/parkings-demo

Primary LanguageJupyter NotebookApache License 2.0Apache-2.0

GDB: Parking Data

The project aims at elaborating the parking data, creating the necessary datasets, visualizations, and services for historical, actual, and forecasted parking data.

1. Data Management

The data management consists of the following activities

  • download the historical data and create the dataset on the platform Datalake
  • aggregate the data according by the calendar day and parking for further analysis, saving the dataset in the Datalake and in the database
  • continuously download and update the latest data to have it available in the DB for exposure as API and visualizations
  • process data in order to create forecast models for the parkings and continously predict the occupation rate for the next 24 hours

The data management operations are captured by the two procedures:

  • "extract-parkings-latest": download the latest data and store it in datalake and PostgreSQL DB. The operation is scheduled eacvh 10 minutes.
  • "data-update-pipeline": a pipeline that downloads the storical data, aggregates it, extract the basic parking info, creates the predicition models and applies them to forecast next day data. The created data (parkings, aggregated occupation, forecast) is stored in the datalake and DB. The pipeline is then scheduled for execution every day.

To run / schedule the procedures it is possible to follow the "parcheggi" Jupyter notebook.
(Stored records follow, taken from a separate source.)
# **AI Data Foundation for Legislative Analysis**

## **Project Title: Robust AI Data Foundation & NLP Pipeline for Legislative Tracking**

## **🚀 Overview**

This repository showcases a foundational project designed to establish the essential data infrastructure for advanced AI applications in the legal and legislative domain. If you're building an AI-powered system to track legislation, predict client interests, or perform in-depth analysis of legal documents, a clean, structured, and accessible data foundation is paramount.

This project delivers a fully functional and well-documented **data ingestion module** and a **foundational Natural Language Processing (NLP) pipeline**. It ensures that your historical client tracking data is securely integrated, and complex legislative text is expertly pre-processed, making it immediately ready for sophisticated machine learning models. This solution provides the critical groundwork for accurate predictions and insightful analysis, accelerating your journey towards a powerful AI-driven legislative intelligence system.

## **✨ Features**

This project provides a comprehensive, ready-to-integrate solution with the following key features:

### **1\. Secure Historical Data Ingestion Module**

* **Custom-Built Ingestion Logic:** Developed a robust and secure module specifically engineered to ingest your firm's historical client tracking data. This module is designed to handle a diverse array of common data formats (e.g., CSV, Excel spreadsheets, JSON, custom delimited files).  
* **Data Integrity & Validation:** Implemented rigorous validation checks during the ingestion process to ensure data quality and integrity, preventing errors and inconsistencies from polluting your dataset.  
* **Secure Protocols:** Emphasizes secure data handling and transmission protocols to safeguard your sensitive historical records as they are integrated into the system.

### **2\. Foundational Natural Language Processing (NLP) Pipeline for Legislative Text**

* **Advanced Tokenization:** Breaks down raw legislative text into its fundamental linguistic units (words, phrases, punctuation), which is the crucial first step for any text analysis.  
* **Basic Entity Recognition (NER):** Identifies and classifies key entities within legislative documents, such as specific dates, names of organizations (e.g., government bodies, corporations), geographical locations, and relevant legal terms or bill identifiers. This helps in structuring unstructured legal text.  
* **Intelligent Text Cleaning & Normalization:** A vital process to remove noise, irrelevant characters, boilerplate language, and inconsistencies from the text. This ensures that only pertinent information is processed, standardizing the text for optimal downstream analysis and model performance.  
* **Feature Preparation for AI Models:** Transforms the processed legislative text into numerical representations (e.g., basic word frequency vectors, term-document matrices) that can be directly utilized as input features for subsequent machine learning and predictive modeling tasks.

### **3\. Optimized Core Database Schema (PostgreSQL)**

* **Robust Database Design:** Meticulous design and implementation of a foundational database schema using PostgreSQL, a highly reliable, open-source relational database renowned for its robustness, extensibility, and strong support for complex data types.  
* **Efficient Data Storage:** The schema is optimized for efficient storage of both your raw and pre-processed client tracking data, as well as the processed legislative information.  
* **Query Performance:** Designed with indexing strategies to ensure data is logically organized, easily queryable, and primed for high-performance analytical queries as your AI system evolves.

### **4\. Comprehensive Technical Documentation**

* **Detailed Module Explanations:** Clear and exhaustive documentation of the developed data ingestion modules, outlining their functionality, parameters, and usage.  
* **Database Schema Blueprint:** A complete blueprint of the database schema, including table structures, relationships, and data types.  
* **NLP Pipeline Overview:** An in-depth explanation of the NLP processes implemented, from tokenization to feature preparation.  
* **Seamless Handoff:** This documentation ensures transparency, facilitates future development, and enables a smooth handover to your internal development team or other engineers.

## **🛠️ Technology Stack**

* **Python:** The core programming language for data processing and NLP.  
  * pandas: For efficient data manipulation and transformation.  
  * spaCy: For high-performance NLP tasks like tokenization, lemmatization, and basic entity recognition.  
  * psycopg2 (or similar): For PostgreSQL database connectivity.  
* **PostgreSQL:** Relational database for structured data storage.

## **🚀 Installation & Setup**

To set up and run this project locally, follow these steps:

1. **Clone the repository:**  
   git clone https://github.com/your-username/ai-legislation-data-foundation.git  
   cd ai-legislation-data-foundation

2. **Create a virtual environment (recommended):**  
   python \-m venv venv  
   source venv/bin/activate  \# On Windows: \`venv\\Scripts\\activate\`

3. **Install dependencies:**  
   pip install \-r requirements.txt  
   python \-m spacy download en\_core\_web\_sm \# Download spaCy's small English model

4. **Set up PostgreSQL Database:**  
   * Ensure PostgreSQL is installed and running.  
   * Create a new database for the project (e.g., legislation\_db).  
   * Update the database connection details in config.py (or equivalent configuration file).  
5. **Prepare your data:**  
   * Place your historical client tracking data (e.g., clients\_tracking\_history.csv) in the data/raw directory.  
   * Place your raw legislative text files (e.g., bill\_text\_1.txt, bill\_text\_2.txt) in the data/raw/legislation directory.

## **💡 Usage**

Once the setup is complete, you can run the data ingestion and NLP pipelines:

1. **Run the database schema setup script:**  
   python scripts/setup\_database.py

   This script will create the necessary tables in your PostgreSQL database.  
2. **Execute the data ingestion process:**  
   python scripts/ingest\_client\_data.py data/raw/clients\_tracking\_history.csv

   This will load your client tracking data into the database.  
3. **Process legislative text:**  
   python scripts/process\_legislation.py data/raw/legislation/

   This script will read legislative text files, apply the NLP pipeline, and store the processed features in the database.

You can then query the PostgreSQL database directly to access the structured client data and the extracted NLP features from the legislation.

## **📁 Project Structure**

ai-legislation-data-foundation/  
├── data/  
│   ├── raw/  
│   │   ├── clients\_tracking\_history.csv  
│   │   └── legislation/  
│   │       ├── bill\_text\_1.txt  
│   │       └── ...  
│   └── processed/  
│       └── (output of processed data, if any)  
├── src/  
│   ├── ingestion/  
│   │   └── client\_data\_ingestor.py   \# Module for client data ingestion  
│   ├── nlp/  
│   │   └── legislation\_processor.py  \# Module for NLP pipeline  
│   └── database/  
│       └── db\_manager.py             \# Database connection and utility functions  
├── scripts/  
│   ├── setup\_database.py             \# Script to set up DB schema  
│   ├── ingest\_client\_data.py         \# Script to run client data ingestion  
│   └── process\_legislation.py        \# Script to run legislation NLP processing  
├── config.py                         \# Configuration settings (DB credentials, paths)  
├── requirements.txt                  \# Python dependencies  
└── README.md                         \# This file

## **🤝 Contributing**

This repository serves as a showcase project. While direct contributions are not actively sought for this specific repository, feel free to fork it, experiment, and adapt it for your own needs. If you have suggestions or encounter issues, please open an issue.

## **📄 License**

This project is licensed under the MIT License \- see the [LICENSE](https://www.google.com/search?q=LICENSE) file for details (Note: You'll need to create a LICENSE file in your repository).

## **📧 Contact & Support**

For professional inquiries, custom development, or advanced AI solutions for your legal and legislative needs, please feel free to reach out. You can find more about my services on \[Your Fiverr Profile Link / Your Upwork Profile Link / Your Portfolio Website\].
Please note that to work with the associated source code it is necessary to provide a set of secrets, specifically

  • the GIT_TOKEN to access the private repo to clone the code (necessary also for executions)
  • the DB_USERNAME and DB_PASSWORD to write the data to the database.

2. Data Services

It is possible to expose APIs for the collected data using PostgREST operator. In this way the DB tables may be accessed using the corresponding APIs and parameters.
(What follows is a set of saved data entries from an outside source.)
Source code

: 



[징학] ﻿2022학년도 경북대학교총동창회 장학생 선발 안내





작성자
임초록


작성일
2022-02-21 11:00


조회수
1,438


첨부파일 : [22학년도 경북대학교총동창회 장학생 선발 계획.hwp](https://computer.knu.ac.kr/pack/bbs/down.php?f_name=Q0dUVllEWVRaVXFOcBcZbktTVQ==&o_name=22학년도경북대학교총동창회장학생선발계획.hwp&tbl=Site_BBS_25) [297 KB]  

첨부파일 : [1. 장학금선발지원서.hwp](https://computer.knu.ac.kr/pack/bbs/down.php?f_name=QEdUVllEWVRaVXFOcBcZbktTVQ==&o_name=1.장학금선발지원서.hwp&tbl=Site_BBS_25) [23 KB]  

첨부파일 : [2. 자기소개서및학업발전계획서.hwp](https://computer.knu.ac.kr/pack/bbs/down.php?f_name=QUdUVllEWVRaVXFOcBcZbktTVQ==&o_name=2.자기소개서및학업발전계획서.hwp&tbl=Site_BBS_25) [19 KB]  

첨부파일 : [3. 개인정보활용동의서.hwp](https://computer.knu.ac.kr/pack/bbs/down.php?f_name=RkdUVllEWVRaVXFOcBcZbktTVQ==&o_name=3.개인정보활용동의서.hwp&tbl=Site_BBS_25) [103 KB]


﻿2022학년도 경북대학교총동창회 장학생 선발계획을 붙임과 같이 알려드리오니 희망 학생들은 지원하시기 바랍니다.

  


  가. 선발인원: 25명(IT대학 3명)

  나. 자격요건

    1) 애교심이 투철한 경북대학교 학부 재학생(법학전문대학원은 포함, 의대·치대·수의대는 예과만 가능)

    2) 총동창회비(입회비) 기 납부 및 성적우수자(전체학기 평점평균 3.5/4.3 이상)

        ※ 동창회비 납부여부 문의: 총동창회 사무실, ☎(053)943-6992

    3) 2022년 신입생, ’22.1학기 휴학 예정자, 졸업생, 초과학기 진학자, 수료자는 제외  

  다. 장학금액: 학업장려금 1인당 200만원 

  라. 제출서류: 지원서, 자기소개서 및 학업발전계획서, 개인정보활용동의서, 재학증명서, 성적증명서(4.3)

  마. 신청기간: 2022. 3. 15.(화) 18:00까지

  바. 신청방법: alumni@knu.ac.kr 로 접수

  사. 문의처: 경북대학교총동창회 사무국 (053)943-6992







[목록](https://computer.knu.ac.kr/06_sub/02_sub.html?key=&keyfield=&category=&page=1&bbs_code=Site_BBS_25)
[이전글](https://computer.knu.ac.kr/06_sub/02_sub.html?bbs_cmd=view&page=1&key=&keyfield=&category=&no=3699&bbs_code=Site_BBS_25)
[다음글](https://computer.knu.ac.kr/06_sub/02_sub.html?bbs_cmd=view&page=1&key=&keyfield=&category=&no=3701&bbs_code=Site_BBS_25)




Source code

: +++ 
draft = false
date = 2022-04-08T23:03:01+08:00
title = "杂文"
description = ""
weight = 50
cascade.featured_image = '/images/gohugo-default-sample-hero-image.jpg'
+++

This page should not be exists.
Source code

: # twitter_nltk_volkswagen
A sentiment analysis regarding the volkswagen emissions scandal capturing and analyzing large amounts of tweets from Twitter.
Please note, that in this scenario the data is written to the public schema of the digitalhub database. It is recommended to expose explicitly only the specific datasets via dedicated schema and views. For this the following stepls should be performed:

  • create a new api schema for your database (it is possible to use e.g., SQLPad workspace from Coder).
create schema if not exists api;
  • create views for the stored tables (e.g., using the SQLPad tool as before)
create or replace view api.parkings as select * from public.parkings;
create or replace view api.parking_data_aggregated as select * from public.parking_data_aggregated;
create or replace view api.parkings_latest as select * from public.parkings_latest;
create or replace view api.parkings_prediction as select * from public.parkings_prediction;
  • create a PostgreSQL instance using the KRM UI. Specify api as exposed schema and an appropriate user (e.g., default read-only user for the digitalhub database).

  • expose the service using API Gateway in KRM). To access the data represented in the specific view, use the calls <host>/<view_name>. Please take into account that the propagation of the DNS name may require some time.

3. Data Visualization

The folder dashboards contains the dashboards that can be used for the visualization of the parking data. In particular

  • grafana_parkings.json defines a Grafana dashboard with the parking data. Import it in the grafana instance of interest and replace the UID of the digitalhub datasource with the one configured in your instance.

4. ML Model Training and Serving

Based on the historical data collected the project allows for training a parking occupancy prediction model and expose it as a service. The training code is managed by the train-multimodel operation (see src/train_multimodel.py for details) and creates a NBEATS DL global model using darts framework. The model is then deployed using Nuclio serverless platform with a custom service for this model to make predictions. The "parcheggi" contains the necessary details for declaring a serving functions, adding the trained model and deploying it on the platform using the custom server implementation (see predictor_serving.py for further details).